Since the early 1990s, more changes occurred in Leigh Creek. Massive restructuring of mining operations resulted in the reduction of a workforce of over 750 to about 200. The township also became a lot smaller. The population dropped from about 2500 in 1987 to less than 700 today. The loss of residents also resulted in the loss of many services. Whilst most workers at the coalfields make a good income, the high cost of communication and services drastically reduce the disposable income. Schooling at Leigh Creek has become a bigger problem than ever before. Reasonable education is available for younger students in the primary school. For high school students, the meagre subject choice has made education at the Leigh Creek Area School not the ideal option for many students. A simple medical procedure may require a trip to Adelaide, which means a round trip of about 1200 km.

==Rail transport==
Coal was originally transported by the narrow gauge Central Australia Railway (CAR) that went in and out of the Flinders Ranges via Hawker (315 m above sea level) and Quorn (293 m). However, this railway was not designed to handle frequent heavy loads. Instead of upgrading the line it was decided to build a heavier, standard-gauge line via the plains to the west of the ranges, which would not incur significantly higher construction costs and would not be subject to washaways. This, the Marree line, from the outskirts of Port Augusta, opened to Telford Cut in May 1956 and to Marree in July 1957; the extension beyond the mine was justified by cattle traffic from Marree.

Although the line was built to handle coal traffic, Marree provided an advantage of moving further north the point at which passengers to and from Alice Springs had to transfer between a modern, air-conditioned train (on the new standard gauge track) and the original Ghan (on the narrow-gauge CAR). The change-of-gauge role ended 23 years later, when the Adelaide–Darwin rail corridor (a standard gauge line) via Alice Springs – routed well to the west of the CAR – was completed in 1980, rendering the CAR redundant.

In 1987, the terminus of the Marree line was pulled back to Telford Cut, where a balloon loop was built to simplify train operations.

The railway ceased operation after the power station closed in May 2016.

==Closure==
On 11 June 2015, Alinta Energy announced their intent to cease operating the Leigh Creek coal mine beyond March 2018, closing it along with the related Playford B and Northern power stations, and warned that closure would be sooner should business conditions worsen further.

On 30 July 2015, Alinta Energy announced that the closure dates of all three facilities were to be brought forward by 12 months; the company intended not operate the generating plant past March 2017 and could shut it down as early as March 2016. The closure date for the Port Augusta power stations was later delayed until 8 May 2016.

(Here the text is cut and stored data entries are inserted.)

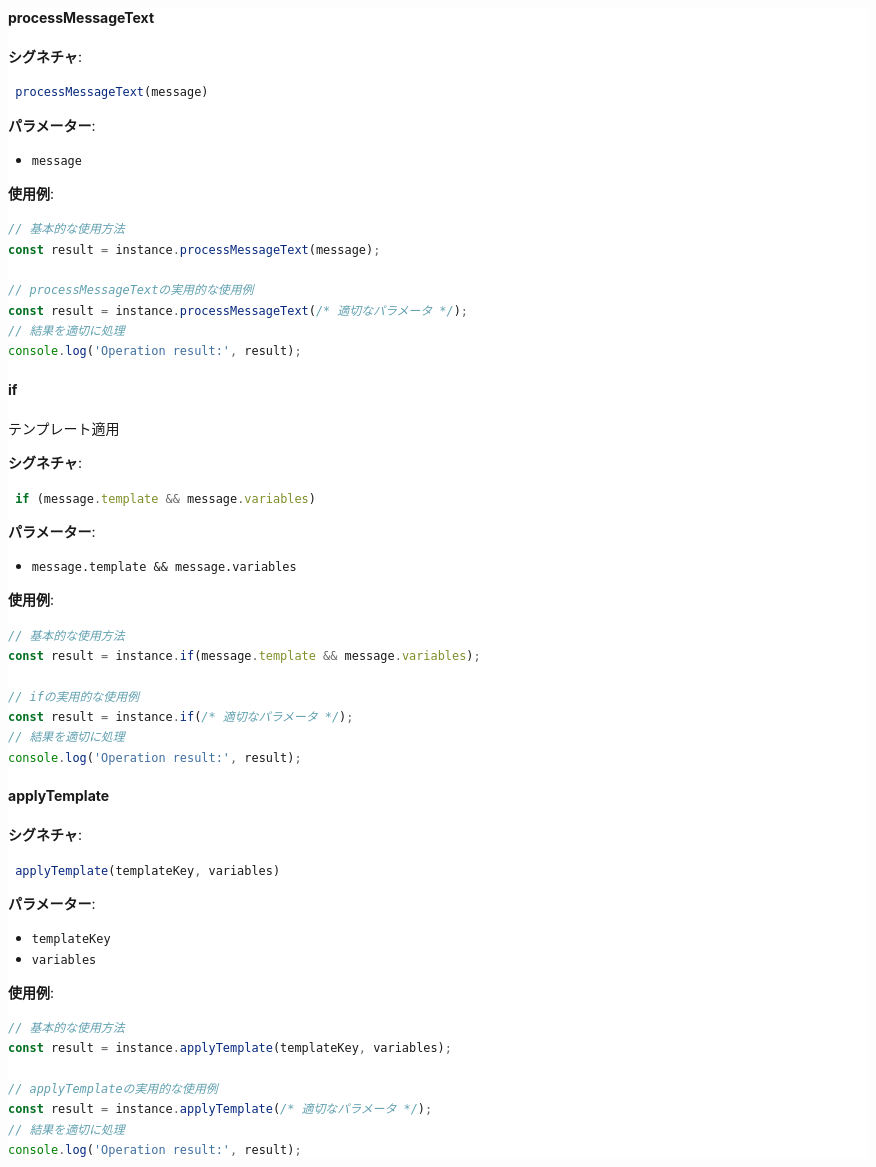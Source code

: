 #### processMessageText

**シグネチャ**:
```javascript
 processMessageText(message)
```

**パラメーター**:
- `message`

**使用例**:
```javascript
// 基本的な使用方法
const result = instance.processMessageText(message);

// processMessageTextの実用的な使用例
const result = instance.processMessageText(/* 適切なパラメータ */);
// 結果を適切に処理
console.log('Operation result:', result);
```

#### if

テンプレート適用

**シグネチャ**:
```javascript
 if (message.template && message.variables)
```

**パラメーター**:
- `message.template && message.variables`

**使用例**:
```javascript
// 基本的な使用方法
const result = instance.if(message.template && message.variables);

// ifの実用的な使用例
const result = instance.if(/* 適切なパラメータ */);
// 結果を適切に処理
console.log('Operation result:', result);
```

#### applyTemplate

**シグネチャ**:
```javascript
 applyTemplate(templateKey, variables)
```

**パラメーター**:
- `templateKey`
- `variables`

**使用例**:
```javascript
// 基本的な使用方法
const result = instance.applyTemplate(templateKey, variables);

// applyTemplateの実用的な使用例
const result = instance.applyTemplate(/* 適切なパラメータ */);
// 結果を適切に処理
console.log('Operation result:', result);
```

On 7 October 2015, it was confirmed that mining operations would cease on 17 November 2015. After that date, stockpiled coal was railed to Port Augusta until the power station closed in May 2016.

==Remediation==
Following closure of the mine, Alinta was required to remediate the site that had been mined for over 70 years. An initial priority was to ensure that any remaining coal could not spontaneously ignite. This was achieved by battering the steep mine sides down to shallower angles, and covering any potential coal deposits with at least two metres of inert earth.

===Reactivation===
After the closure, an application for underground coal gasification was made for the site. The Adnyamathanha community opposes the project.

==Township==
The nearby town of Leigh Creek supported the mine during its operation.